Why care about privacy?

If you have nothing to hide, you have nothing to fear. Amarite?

Obfuscation

Obfuscation is the name of the game. Play dumb to outsmart the smart. Make yourself the decoy. Picture this: A crypto wallet with two passwords. The first reveals a modest $7,438 in Monero. When thieves come knocking, they think they’ve obtained your stash (assuming you don’t live in something nicer than a McMansion). They leave happy, you act sad. Then when they leave, you log into your other password with $142,000 in crypto and order a pizza.

You want to blend in, right? Operate like a nesting doll. So, for your everyday online activities, you use a static VPN – like a consistent digital disguise for routine tasks like torrenting (rembember, you aren’t dumb, just playing dumb). Do this as much as possible, until your government or corporate entities swallow your liberties. But when privacy is paramount, you disappear into the crowd. A shared VPN, your own VPS, or even the anonymity of Tor become your cloaks, ensuring your sensitive activities remain shrouded from prying eyes.

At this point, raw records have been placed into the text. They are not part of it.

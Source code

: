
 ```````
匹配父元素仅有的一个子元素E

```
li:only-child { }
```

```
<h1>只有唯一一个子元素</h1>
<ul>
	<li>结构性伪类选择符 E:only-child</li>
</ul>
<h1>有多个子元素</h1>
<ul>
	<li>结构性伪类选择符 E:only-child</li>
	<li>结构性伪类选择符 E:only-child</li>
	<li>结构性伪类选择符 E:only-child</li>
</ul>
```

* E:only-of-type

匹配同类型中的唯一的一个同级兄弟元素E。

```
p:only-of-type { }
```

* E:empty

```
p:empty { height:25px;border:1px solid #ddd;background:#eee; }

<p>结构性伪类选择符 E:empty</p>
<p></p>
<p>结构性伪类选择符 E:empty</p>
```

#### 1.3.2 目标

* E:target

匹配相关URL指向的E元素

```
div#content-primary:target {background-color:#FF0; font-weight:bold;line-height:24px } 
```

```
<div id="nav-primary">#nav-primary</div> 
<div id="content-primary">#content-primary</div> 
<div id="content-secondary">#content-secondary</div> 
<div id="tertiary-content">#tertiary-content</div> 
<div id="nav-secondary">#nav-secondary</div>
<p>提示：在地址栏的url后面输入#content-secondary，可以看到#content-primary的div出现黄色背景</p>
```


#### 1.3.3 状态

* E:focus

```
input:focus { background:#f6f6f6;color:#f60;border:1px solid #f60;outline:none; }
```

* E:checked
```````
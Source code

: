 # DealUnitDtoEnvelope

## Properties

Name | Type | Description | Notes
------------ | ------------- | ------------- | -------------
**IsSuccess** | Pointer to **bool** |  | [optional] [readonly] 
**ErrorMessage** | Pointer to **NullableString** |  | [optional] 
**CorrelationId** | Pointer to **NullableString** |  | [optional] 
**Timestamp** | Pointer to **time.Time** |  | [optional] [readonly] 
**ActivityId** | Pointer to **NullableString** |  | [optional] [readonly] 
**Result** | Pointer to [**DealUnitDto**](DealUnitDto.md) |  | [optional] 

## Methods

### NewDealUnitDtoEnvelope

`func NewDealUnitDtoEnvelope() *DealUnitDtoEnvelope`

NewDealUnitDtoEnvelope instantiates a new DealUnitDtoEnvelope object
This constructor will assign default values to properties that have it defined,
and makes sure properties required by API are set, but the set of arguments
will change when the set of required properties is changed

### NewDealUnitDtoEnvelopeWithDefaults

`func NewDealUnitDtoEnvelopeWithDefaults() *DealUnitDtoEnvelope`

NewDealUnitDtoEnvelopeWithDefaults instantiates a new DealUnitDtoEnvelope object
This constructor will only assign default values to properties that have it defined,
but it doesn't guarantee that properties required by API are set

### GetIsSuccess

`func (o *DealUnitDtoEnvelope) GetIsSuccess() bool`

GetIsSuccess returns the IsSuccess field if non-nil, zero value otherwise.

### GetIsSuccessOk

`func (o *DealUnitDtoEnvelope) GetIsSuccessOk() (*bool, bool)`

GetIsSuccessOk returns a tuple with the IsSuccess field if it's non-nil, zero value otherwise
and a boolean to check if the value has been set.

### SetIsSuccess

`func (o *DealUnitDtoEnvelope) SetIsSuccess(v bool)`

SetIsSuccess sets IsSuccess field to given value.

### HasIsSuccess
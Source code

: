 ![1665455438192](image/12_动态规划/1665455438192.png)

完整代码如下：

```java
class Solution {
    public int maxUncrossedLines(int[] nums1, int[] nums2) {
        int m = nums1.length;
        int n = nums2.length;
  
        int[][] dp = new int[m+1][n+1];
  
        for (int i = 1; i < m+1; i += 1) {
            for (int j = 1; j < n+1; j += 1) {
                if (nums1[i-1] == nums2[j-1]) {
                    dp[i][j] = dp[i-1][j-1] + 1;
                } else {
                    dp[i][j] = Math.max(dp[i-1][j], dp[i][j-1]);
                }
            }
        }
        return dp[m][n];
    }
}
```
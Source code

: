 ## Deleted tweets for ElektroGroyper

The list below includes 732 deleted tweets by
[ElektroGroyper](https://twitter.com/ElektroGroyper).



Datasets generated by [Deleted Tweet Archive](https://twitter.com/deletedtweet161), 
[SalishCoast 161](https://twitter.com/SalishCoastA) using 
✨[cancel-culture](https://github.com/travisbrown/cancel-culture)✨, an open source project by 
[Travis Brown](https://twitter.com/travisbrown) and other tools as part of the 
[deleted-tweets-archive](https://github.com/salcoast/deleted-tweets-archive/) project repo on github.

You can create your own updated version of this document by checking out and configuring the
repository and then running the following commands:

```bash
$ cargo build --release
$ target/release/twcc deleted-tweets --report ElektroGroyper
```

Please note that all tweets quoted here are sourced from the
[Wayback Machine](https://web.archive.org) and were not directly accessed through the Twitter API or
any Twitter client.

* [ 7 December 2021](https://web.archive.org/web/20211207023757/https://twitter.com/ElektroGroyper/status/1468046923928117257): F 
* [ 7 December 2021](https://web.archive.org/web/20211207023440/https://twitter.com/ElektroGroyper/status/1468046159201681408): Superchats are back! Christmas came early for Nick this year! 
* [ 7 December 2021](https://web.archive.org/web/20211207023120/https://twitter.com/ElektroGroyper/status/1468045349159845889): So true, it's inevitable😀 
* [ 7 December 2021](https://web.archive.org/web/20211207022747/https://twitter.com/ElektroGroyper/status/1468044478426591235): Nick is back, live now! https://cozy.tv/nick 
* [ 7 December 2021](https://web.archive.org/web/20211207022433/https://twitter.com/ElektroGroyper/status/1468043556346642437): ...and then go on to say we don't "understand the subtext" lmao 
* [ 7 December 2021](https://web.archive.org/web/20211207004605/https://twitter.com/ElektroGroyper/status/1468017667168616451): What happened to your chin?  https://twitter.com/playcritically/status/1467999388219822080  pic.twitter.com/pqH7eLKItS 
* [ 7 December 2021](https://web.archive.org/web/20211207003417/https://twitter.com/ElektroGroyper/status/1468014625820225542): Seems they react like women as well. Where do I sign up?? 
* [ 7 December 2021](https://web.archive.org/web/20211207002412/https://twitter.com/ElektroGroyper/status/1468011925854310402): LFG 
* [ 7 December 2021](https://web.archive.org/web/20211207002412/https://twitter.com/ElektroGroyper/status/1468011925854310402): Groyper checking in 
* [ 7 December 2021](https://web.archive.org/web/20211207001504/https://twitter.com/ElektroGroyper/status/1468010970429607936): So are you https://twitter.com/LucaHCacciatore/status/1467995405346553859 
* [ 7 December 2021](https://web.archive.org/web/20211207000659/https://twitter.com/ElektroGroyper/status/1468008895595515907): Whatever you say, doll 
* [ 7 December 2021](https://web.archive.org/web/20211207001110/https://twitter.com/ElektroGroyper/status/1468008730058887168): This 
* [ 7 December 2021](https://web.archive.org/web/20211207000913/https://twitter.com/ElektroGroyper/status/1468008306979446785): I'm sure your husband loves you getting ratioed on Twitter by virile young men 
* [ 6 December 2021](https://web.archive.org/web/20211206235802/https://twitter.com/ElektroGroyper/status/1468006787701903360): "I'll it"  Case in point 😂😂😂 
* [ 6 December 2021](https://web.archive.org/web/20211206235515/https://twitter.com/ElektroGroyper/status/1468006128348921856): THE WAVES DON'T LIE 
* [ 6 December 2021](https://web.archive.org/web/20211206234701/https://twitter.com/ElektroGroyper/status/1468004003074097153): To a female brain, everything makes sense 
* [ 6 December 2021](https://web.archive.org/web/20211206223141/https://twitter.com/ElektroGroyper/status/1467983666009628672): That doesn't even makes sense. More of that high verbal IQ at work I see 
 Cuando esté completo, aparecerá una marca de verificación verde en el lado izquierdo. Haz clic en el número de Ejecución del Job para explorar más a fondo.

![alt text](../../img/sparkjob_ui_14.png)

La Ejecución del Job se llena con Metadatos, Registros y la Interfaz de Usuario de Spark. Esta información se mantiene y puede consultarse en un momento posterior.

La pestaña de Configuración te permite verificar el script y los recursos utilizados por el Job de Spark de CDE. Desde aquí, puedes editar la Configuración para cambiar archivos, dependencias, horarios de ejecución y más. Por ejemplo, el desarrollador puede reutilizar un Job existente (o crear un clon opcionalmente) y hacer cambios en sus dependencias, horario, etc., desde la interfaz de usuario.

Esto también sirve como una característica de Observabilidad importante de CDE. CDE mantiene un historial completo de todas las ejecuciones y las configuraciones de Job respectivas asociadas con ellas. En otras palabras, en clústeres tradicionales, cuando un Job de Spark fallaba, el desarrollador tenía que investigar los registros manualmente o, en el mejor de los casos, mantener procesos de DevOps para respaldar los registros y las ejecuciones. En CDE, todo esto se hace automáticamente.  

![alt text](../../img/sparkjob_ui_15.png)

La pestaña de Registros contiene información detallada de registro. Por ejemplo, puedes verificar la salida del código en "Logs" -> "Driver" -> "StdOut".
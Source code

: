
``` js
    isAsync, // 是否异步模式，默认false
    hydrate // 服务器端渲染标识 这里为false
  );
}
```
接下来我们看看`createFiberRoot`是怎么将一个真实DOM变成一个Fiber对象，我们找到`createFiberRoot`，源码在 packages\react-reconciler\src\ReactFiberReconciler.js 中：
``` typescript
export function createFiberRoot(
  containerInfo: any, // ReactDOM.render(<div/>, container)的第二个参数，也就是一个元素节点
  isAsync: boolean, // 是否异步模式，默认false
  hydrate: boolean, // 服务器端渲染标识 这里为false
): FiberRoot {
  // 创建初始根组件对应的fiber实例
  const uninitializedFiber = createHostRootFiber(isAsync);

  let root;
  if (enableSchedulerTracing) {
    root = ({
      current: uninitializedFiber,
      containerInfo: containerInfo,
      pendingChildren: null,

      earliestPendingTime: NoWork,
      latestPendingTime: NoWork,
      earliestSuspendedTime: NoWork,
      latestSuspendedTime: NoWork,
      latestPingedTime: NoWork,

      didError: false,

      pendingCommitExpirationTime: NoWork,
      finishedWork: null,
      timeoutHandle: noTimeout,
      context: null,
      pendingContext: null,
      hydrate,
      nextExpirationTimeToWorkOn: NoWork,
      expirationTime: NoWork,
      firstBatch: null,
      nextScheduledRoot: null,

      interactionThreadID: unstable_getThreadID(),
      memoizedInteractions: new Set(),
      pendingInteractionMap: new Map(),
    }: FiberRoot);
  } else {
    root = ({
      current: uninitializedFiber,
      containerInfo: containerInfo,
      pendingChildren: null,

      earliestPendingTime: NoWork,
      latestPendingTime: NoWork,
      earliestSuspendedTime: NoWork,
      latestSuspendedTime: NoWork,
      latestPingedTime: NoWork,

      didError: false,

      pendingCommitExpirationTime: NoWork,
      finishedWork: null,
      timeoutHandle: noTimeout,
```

“Appear weak when you are strong, and strong when you are weak.” -Sun Tzu

Open-source

Open-source software is not inherently more private or secure than proprietary software. It is in all likelihoods less secure because a corporation has more to lose and more resources to ensure proper code. But it is about trust. To place trust in something is to awknowledge you are admitting in risk and uncertainty.1 A trustless system, in which you do not have to put your trust in a third party, is ideal. But it’s not practical. It is practically impossible to make any system completely trustless2. We are social creatures, taking part in inherently social activities requiring at least one other party (whether reading a forum post or sending a message). The complex software we use is built upon even more complex software, built upon libraries, built upon complex hardware, connected through complex protocols.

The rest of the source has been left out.